▶ **To do**:
Below are some records; output exactly the lines from the line with "- The privileged" to the line with "- I think writers", both ends kept, and nothing more.

▶ **Material for this exercise**:
- - - -

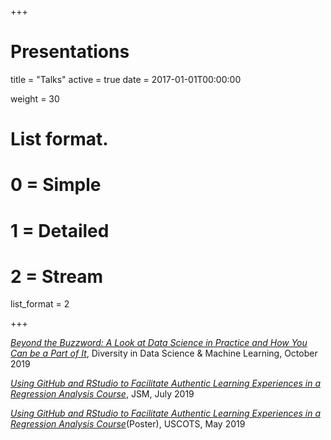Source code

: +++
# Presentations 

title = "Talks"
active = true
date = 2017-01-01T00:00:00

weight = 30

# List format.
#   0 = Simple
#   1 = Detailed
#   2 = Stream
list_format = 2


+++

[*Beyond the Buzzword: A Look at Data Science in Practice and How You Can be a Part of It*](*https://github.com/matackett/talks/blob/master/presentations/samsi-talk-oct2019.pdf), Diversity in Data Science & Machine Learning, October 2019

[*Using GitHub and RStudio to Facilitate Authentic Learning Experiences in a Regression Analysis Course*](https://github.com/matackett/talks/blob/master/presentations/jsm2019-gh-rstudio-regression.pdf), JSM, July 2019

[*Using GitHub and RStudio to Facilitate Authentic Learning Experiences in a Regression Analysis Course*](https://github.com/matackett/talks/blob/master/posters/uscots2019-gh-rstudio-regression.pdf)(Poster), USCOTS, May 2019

- - - -

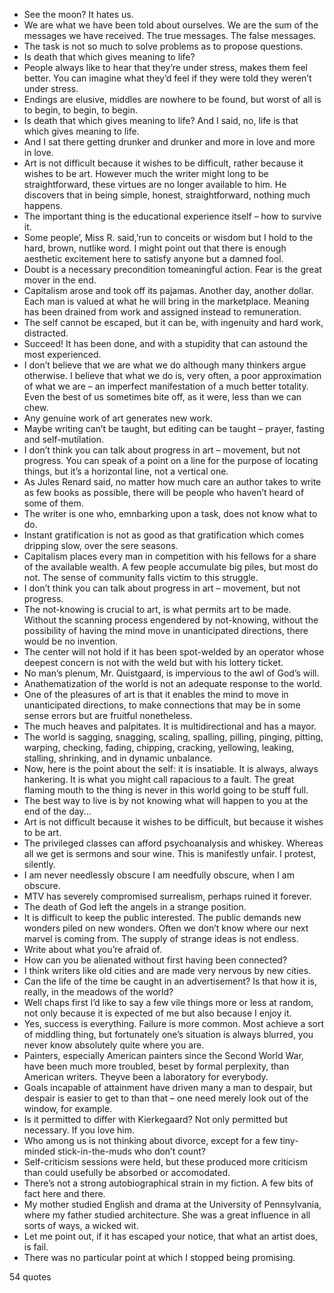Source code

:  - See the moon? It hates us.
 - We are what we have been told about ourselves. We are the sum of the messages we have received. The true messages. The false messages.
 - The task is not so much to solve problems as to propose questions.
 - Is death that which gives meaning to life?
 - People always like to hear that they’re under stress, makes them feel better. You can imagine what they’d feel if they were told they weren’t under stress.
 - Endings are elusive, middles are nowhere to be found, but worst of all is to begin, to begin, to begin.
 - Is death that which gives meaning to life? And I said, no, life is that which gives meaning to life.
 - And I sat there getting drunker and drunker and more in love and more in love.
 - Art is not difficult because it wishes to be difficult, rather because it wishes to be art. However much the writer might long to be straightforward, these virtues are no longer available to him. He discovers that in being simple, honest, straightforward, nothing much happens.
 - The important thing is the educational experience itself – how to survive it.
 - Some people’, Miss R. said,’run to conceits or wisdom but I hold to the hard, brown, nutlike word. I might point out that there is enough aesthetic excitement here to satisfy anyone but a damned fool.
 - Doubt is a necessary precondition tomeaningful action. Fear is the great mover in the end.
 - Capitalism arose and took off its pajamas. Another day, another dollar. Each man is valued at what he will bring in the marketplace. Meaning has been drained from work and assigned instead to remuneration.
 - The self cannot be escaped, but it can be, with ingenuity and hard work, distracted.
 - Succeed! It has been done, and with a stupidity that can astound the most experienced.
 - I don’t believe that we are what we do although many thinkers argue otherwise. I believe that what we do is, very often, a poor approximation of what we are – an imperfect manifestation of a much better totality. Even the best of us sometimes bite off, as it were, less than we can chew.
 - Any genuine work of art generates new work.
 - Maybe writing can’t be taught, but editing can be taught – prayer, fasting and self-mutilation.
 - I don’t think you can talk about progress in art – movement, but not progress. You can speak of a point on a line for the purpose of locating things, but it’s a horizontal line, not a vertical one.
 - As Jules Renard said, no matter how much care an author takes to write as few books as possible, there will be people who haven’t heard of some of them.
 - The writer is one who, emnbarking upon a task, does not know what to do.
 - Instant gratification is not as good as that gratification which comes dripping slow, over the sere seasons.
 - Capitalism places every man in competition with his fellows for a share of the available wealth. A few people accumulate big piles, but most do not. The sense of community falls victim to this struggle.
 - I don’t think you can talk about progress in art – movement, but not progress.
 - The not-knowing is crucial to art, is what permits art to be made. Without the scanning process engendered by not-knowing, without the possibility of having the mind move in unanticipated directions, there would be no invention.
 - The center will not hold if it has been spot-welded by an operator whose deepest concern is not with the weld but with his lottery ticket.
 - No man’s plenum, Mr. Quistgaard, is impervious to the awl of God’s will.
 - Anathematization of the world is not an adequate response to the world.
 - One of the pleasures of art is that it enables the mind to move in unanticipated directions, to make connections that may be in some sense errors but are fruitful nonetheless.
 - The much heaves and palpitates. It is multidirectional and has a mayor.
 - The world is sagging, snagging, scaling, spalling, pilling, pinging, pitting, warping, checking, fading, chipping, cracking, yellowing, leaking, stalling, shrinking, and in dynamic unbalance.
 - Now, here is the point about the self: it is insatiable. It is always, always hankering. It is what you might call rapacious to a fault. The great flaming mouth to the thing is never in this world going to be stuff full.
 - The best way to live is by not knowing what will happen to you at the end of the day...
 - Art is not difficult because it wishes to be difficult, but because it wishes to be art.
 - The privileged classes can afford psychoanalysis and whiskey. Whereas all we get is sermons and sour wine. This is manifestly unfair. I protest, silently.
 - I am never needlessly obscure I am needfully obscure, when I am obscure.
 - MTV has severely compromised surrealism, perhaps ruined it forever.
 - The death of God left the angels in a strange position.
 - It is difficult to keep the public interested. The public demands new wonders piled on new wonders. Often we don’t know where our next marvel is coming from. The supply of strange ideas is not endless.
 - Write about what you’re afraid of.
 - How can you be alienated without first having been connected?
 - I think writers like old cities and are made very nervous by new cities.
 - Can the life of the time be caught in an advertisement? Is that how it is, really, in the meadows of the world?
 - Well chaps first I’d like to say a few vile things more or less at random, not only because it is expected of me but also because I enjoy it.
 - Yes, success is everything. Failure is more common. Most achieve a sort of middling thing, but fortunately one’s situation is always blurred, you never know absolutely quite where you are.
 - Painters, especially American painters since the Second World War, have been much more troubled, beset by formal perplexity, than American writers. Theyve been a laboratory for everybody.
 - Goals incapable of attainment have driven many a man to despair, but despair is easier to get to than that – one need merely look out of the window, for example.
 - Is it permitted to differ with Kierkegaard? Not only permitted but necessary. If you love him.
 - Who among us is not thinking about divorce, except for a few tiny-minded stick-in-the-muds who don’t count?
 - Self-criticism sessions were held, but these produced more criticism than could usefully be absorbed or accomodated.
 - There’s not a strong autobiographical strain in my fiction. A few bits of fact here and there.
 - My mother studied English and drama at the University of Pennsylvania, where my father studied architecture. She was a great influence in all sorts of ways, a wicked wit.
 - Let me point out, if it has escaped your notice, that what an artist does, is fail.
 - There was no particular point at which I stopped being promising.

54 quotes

- - - -

▶ **Answer box**:
 - The privileged classes can afford psychoanalysis and whiskey. Whereas all we get is sermons and sour wine. This is manifestly unfair. I protest, silently.
 - I am never needlessly obscure I am needfully obscure, when I am obscure.
 - MTV has severely compromised surrealism, perhaps ruined it forever.
 - The death of God left the angels in a strange position.
 - It is difficult to keep the public interested. The public demands new wonders piled on new wonders. Often we don’t know where our next marvel is coming from. The supply of strange ideas is not endless.
 - Write about what you’re afraid of.
 - How can you be alienated without first having been connected?
 - I think writers like old cities and are made very nervous by new cities.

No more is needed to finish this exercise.